SOURCE DATA: Begin

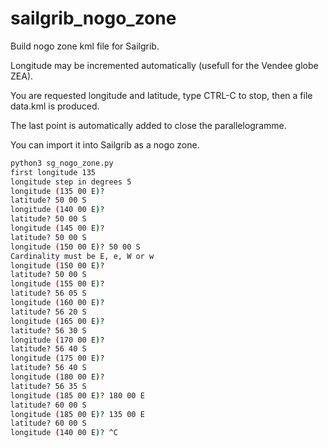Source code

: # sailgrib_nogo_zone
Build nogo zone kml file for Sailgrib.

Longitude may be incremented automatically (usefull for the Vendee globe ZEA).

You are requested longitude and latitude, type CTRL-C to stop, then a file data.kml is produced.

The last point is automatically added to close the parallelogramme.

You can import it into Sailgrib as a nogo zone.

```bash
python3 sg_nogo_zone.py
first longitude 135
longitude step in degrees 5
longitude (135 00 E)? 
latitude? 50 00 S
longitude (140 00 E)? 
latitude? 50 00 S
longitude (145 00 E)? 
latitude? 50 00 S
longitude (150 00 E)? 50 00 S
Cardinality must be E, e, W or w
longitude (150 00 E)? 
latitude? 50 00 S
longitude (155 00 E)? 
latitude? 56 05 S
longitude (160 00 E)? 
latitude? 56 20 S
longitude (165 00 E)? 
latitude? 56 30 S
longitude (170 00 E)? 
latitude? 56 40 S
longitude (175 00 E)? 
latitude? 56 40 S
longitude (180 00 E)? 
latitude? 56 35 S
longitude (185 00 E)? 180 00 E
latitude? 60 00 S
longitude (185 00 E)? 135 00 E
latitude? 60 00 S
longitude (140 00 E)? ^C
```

SOURCE DATA: End
SOURCE DATA: Begin

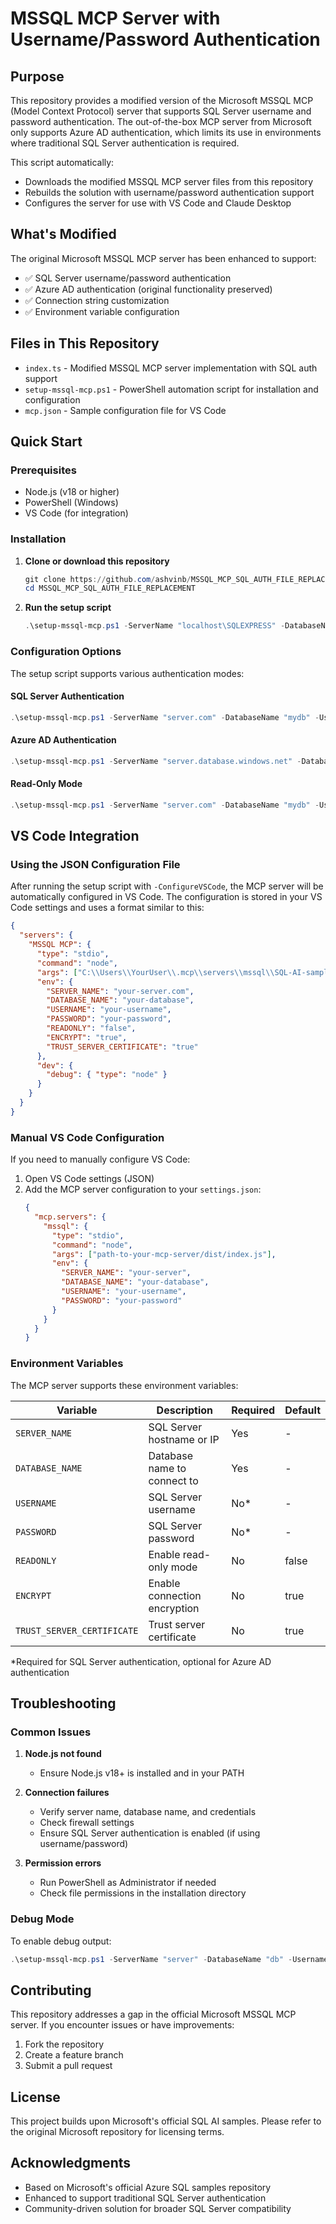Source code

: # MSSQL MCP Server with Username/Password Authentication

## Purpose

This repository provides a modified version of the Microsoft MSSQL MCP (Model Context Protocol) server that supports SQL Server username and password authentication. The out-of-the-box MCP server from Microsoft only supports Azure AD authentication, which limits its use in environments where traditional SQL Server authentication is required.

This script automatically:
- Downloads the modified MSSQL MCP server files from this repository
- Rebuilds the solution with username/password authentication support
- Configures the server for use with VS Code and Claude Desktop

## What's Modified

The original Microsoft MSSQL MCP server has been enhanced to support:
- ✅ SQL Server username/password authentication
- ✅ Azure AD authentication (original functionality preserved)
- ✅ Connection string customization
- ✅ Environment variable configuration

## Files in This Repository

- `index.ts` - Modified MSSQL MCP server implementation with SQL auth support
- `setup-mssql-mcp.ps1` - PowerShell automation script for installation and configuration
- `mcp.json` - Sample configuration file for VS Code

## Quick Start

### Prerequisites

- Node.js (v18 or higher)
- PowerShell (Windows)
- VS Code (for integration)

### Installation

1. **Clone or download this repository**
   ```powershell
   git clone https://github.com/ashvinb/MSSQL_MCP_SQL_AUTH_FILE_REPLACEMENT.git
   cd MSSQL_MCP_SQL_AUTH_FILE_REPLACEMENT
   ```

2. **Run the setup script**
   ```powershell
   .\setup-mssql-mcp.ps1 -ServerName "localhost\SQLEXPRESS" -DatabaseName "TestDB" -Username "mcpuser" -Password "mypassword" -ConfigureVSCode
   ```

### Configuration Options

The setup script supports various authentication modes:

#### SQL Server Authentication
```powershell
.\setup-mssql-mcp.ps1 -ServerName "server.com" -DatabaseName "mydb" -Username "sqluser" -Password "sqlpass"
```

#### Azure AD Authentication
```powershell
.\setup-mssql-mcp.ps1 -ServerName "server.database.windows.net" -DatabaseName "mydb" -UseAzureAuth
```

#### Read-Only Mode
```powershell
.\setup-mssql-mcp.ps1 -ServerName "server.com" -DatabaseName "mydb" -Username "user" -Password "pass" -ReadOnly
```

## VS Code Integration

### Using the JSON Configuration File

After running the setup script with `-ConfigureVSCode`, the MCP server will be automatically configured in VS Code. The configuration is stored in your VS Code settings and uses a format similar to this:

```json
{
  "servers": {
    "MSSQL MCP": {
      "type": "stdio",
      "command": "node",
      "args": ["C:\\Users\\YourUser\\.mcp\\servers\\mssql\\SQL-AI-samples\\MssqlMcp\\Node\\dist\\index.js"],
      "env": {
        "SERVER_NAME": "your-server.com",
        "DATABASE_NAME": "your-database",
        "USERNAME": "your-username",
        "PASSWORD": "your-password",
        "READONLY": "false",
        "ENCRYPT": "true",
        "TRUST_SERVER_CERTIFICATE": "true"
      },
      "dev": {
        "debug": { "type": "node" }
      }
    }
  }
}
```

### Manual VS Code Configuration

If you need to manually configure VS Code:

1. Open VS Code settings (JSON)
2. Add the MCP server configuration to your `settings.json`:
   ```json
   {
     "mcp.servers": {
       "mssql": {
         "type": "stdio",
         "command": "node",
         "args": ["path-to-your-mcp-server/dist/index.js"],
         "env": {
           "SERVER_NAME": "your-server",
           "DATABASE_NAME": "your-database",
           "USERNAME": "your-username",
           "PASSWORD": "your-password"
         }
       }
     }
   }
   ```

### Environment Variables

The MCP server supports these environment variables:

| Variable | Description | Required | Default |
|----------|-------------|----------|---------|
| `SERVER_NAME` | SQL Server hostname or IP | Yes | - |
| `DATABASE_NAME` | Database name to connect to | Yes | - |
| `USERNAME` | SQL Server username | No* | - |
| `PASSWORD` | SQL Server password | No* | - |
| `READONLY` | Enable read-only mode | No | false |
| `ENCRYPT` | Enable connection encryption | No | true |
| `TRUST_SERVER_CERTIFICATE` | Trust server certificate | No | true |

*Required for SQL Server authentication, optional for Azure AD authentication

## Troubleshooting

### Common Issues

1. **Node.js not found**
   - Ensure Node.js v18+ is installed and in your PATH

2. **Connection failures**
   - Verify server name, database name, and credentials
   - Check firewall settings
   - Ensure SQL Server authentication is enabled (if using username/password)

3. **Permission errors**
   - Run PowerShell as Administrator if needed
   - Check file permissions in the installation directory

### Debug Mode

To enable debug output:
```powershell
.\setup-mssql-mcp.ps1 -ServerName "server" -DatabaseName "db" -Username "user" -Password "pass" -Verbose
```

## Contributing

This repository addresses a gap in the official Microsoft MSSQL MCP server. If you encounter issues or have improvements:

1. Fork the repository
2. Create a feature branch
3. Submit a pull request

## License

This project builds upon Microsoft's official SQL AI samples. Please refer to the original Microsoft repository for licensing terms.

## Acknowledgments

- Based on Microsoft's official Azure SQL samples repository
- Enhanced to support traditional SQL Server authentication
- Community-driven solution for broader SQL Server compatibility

SOURCE DATA: End

Could you copy each line from the listing that has the word "ConfigureVSCode" in it?

[RESPONSE AREA]
   .\setup-mssql-mcp.ps1 -ServerName "localhost\SQLEXPRESS" -DatabaseName "TestDB" -Username "mcpuser" -Password "mypassword" -ConfigureVSCode
After running the setup script with `-ConfigureVSCode`, the MCP server will be automatically configured in VS Code. The configuration is stored in your VS Code settings and uses a format similar to this:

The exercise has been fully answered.